Ann Cardiothorac Surg ; 6(5): 463-472, 2017 Sep.
Artigo em Inglês | MEDLINE | ID: mdl-29062741

RESUMO

BACKGROUND: The purpose of this study was to evaluate the outcomes of transcatheter aortic valve replacement (TAVR) in patients with bicuspid aortic valve stenosis (AS). METHODS: From April 2012 and December 2016, 108 patients with bicuspid AS underwent TAVR using the Sapien XT (34 patients) and Sapien 3 (74 patients) valves. Procedural and clinical outcomes were assessed according to VARC-2 criteria and compared between the two devices.
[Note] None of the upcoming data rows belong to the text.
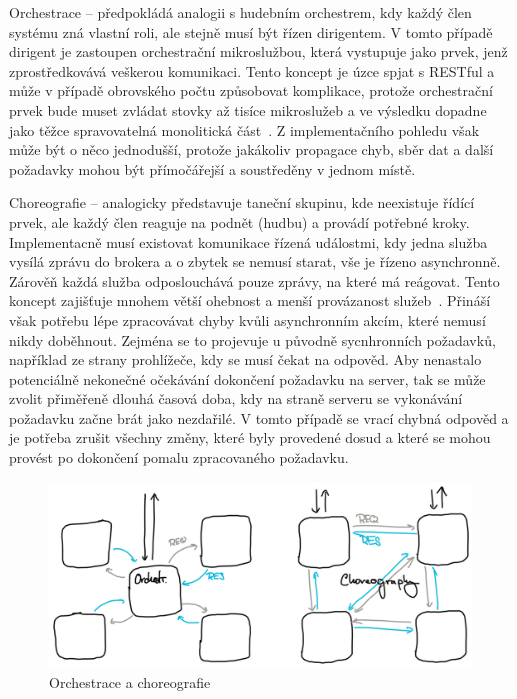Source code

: \begin{dl}
   \item [Orchestrace] – předpokládá analogii s hudebním orchestrem, kdy každý člen systému zná vlastní roli, ale stejně musí být řízen dirigentem.
   V tomto případě dirigent je zastoupen orchestrační mikroslužbou, která vystupuje jako prvek, jenž zprostředkovává veškerou komunikaci.
   Tento koncept je úzce spjat s RESTful  a může v případě obrovského počtu  způsobovat komplikace, protože orchestrační prvek bude muset zvládat stovky až tisíce mikroslužeb a ve výsledku dopadne jako těžce spravovatelná monolitická část~\cite{choreovsorch}.
   Z implementačního pohledu však může být o něco jednodušší, protože jakákoliv propagace chyb, sběr dat a další požadavky mohou být přímočářejší a soustředěny v jednom místě.

   \item [Choreografie] – analogicky představuje taneční skupinu, kde neexistuje řídící prvek, ale každý člen reaguje na podnět (hudbu) a provádí potřebné kroky.
   Implementacně musí existovat komunikace řízená událostmi, kdy jedna služba vysílá zprávu do brokera a o zbytek se nemusí starat, vše je řízeno asynchronně.
   Zárověň každá služba odposlouchává pouze zprávy, na které má reágovat.
   Tento koncept zajišťuje mnohem větší ohebnost a menší provázanost služeb~\cite{choreovsorch}.
   Přináší však potřebu lépe zpracovávat chyby kvůli asynchronním akcím, které nemusí nikdy doběhnout.
   Zejména se to projevuje u původně sycnhronních požadavků, například ze strany prohlížeče, kdy se musí čekat na odpověd.
   Aby nenastalo potenciálně nekonečné očekávání dokončení požadavku na server, tak se může zvolit přiměřeně dlouhá časová doba, kdy na straně serveru se vykonávání požadavku začne brát jako nezdařilé.
   V tomto případě se vrací chybná odpověd a je potřeba zrušit všechny změny, které byly provedené dosud a které se mohou provést po dokončení pomalu zpracovaného požadavku.
\end{dl}



\begin{figure}[htbp]
   \centering
   \includegraphics[max width=\textwidth]{assets/draft-msa-communication}
   \caption{Orchestrace a choreografie }\label{fig:msa-structure-communication}
\end{figure}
RESULTS: In the overall cohort, the majority of patients were male (71.3%) with an intermediate surgical risk and a mean Society of Thoracic Surgeons (STS) score of 5.2%. Compared to the Sapien XT group, the Sapien 3 group had a significantly lower STS score (3.3%±2.0% vs. 6.7%±3.6%; P=0.001). Compared to the Sapien XT group, the Sapien 3 group had a significantly lower rate of moderate or severe paravalvular leak (2.7% vs. 14.7%; P=0.03) and higher device success (97.3% vs. 82.4%; P=0.006). There were no significant differences between the two groups in terms of 30-day all-cause mortality, stroke, life-threatening bleeding, major vascular complication and acute kidney injury (stage 2 or 3). Cumulative all-cause mortality at 1-year follow-up was 6.9%. There were no significant differences in cumulative event rates for all-cause mortality at 1-year follow-up between the two groups (9.4% vs. 4.6%; log-rank P=0.47). By univariate analysis, major vascular complication was significantly associated with overall all-cause mortality [hazard ratios (HR): 7.57; 95% confidence interval (CI): 1.51-37.86; P=0.014]. CONCLUSIONS: TAVR using the balloon-expandable valves provided acceptable procedural and clinical outcomes in patients with bicuspid AS. The new-generation Sapien 3 valves showed improved procedural outcomes compared to the early-generation Sapien XT valves.